LISTED ENTRIES>

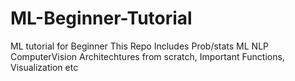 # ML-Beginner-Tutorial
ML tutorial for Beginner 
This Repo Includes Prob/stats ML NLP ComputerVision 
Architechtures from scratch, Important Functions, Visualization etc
* * *
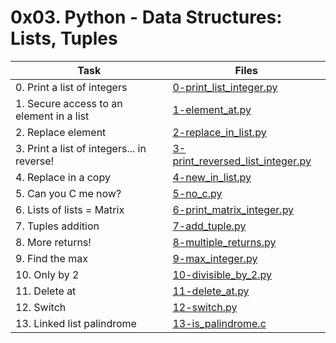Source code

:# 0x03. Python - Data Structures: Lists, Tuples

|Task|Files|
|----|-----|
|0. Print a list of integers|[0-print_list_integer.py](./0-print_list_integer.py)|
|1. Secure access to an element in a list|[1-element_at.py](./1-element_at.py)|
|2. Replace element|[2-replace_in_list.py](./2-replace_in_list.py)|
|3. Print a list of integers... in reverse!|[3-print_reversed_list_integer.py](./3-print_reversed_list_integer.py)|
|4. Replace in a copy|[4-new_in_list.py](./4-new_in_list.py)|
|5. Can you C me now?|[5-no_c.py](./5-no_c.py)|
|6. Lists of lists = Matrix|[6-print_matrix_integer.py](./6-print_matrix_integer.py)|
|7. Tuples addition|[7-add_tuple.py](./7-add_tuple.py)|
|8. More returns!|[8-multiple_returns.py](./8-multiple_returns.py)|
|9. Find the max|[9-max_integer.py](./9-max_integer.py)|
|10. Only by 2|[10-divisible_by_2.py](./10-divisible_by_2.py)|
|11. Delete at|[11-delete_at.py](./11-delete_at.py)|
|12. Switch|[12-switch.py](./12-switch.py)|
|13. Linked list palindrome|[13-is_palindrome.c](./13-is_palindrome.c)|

WHAT TO WORK ON> Scan the listing above. Gather each line that contains the word "Tuples".

SOLUTION FOR THIS EXERCISE>
:# 0x03. Python - Data Structures: Lists, Tuples
|7. Tuples addition|[7-add_tuple.py](./7-add_tuple.py)|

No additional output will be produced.